Seasons 52 - Burlington
Fifty-Two Glasses Deep, Reliably Down the Middle
Burlington · Manchester · New American · Visit Website ↗
Reviewed April 14, 2026
Wingman Metrics
First Impression
The headline is right there in the name — 52 wines by the glass is a genuine commitment, and we respect the ambition. What you actually find, though, is a polished corporate list that leans hard on crowd favorites and brand recognition over discovery. It's the wine program equivalent of a well-organized airport lounge: comfortable, competent, and unlikely to surprise you.
Selection Deep Dive
The 100-150 bottle list pulls from California, New Zealand, France, Italy, and the Pacific Northwest, which sounds broad until you notice the names: Kim Crawford, Meiomi, La Marca, Decoy. These are grocery store shelf stalwarts — not bad wines, just not wines anyone is seeking out. Stags' Leap Winery Chardonnay is a legitimate step up and shows there's some range here if you look past the first page. The seasonal rotation premise is compelling on paper, but the actual selections trend toward what sells fast in a suburban strip mall, not what's interesting in the wider wine world.
By the Glass
Fifty-two by-the-glass options is the gimmick and also the genuine strength — at $9–$18 a glass, you can taste your way around the list without committing to a bottle. The range covers the expected bases: crisp whites, fruit-forward reds, a sparkling option in La Marca Prosecco. Don't expect deep cuts or anything that'll make you text a friend, but the sheer volume means most tables will find something that works.
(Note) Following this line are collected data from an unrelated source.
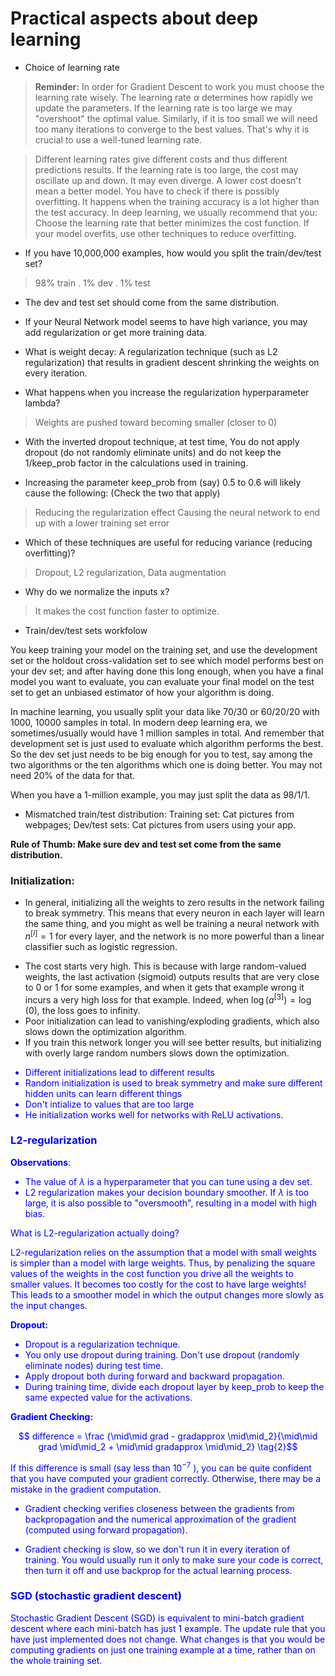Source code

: # Practical aspects about deep learning

+ Choice of learning rate

> **Reminder:** In order for Gradient Descent to work you must choose the learning rate wisely. The learning rate $\alpha$ determines how rapidly we update the parameters. If the learning rate is too large we may "overshoot" the optimal value. Similarly, if it is too small we will need too many iterations to converge to the best values. That's why it is crucial to use a well-tuned learning rate.

> Different learning rates give different costs and thus different predictions results.
If the learning rate is too large, the cost may oscillate up and down. It may even diverge.
A lower cost doesn't mean a better model. You have to check if there is possibly overfitting. It happens when the training accuracy is a lot higher than the test accuracy.
In deep learning, we usually recommend that you:
Choose the learning rate that better minimizes the cost function.
If your model overfits, use other techniques to reduce overfitting. 

+ If you have 10,000,000 examples, how would you split the train/dev/test set?
> 98% train . 1% dev . 1% test

+ The dev and test set should come from the same distribution.

+ If your Neural Network model seems to have high variance, you may add regularization or get more training data.

+ What is weight decay: A regularization technique (such as L2 regularization) that results in gradient descent shrinking the weights on every iteration.

+ What happens when you increase the regularization hyperparameter lambda?
> Weights are pushed toward becoming smaller (closer to 0)

+ With the inverted dropout technique, at test time, You do not apply dropout (do not randomly eliminate units) and do not keep the 1/keep_prob factor in the calculations used in training.

+ Increasing the parameter keep_prob from (say) 0.5 to 0.6 will likely cause the following: (Check the two that apply)
> Reducing the regularization effect
Causing the neural network to end up with a lower training set error

+ Which of these techniques are useful for reducing variance (reducing overfitting)? 
> Dropout, L2 regularization, Data augmentation

+ Why do we normalize the inputs x?
> It makes the cost function faster to optimize.

+ Train/dev/test sets workfolow 

You keep training your model on the training set, and use the development set or the holdout cross-validation set to see which model performs best on your dev set; and after having done this long enough, when you have a final model you want to evaluate, you can evaluate your final model on the test set to get an unbiased estimator of how your algorithm is doing.

In machine learning, you usually split your data like 70/30 or 60/20/20 with 1000, 10000 samples in total. 
In modern deep learning era, we sometimes/usually would have 1 million samples in total. And remember that development set is just used to evaluate which algorithm performs the best. So the dev set just needs to be big enough for you to test, say among the two algorithms or the ten algorithms which one is doing better. You may not need 20% of the data for that.

When you have a 1-million example, you may just split the data as 98/1/1.

+ Mismatched train/test distribution:
Training set: Cat pictures from webpages; Dev/test sets: Cat pictures from users using your app.

**Rule of Thumb: Make sure dev and test set come from the same distribution.**

### Initialization:

+ In general, initializing all the weights to zero results in the network failing to break symmetry. This means that every neuron in each layer will learn the same thing, and you might as well be training a neural network with $n^{[l]}=1$ for every layer, and the network is no more powerful than a linear classifier such as logistic regression. 

- The cost starts very high. This is because with large random-valued weights, the last activation (sigmoid) outputs results that are very close to 0 or 1 for some examples, and when it gets that example wrong it incurs a very high loss for that example. Indeed, when $\log(a^{[3]}) = \log(0)$, the loss goes to infinity.
- Poor initialization can lead to vanishing/exploding gradients, which also slows down the optimization algorithm. 
- If you train this network longer you will see better results, but initializing with overly large random numbers slows down the optimization.

<font color='blue'>
 
- Different initializations lead to different results
- Random initialization is used to break symmetry and make sure different hidden units can learn different things
- Don't intialize to values that are too large
- He initialization works well for networks with ReLU activations. 

### L2-regularization

**Observations**:
- The value of $\lambda$ is a hyperparameter that you can tune using a dev set.
- L2 regularization makes your decision boundary smoother. If $\lambda$ is too large, it is also possible to "oversmooth", resulting in a model with high bias.

What is L2-regularization actually doing?

L2-regularization relies on the assumption that a model with small weights is simpler than a model with large weights. Thus, by penalizing the square values of the weights in the cost function you drive all the weights to smaller values. It becomes too costly for the cost to have large weights! This leads to a smoother model in which the output changes more slowly as the input changes. 

**Dropout:**
- Dropout is a regularization technique.
- You only use dropout during training. Don't use dropout (randomly eliminate nodes) during test time.
- Apply dropout both during forward and backward propagation.
- During training time, divide each dropout layer by keep_prob to keep the same expected value for the activations. 

**Gradient Checking:**

$$ difference = \frac {\mid\mid grad - gradapprox \mid\mid_2}{\mid\mid grad \mid\mid_2 + \mid\mid gradapprox \mid\mid_2} \tag{2}$$

If this difference is small (say less than  $10^{-7}$ ), you can be quite confident that you have computed your gradient correctly. Otherwise, there may be a mistake in the gradient computation.

- Gradient checking verifies closeness between the gradients from backpropagation and the numerical approximation of the gradient (computed using forward propagation).

- Gradient checking is slow, so we don't run it in every iteration of training. You would usually run it only to make sure your code is correct, then turn it off and use backprop for the actual learning process. 

### SGD (stochastic gradient descent)

Stochastic Gradient Descent (SGD) is equivalent to mini-batch gradient descent where each mini-batch has just 1 example. The update rule that you have just implemented does not change. What changes is that you would be computing gradients on just one training example at a time, rather than on the whole training set.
Stags' Leap Winery Chardonnay — $18
At the top of the glass price range but worth it — Stags' Leap is a name that commands a premium elsewhere, and getting it by the glass without committing to a full bottle markup is a smart play in this lineup.
Stags' Leap Winery Chardonnay
Most people at Seasons 52 default to Kim Crawford or Meiomi on autopilot. The Stags' Leap Chardonnay sits on the same list and is a genuinely different tier of wine — richer, more structured, worth the extra dollar or two.
Meiomi Pinot Noir
You can find Meiomi at every grocery store in America for around $15 a bottle. Paying glass-pour prices here for something this ubiquitous and mass-produced is a bad deal when better options sit right next to it on the menu.
Kim Crawford Sauvignon Blanc + Cedar Plank Salmon
Classic move for a reason — the bright acidity and citrus snap of Kim Crawford cuts through the richness of the salmon without fighting the smokiness from the cedar. Easy, crowd-pleasing, and it actually works.
✔️ The Bottom Line
Seasons 52 Burlington is a reliable wine stop for a casual dinner where nobody wants to argue about the list — just don't come expecting to discover anything. If you're here, order the Stags' Leap, skip the Meiomi, and enjoy the fact that 52 glass options means you're never stuck.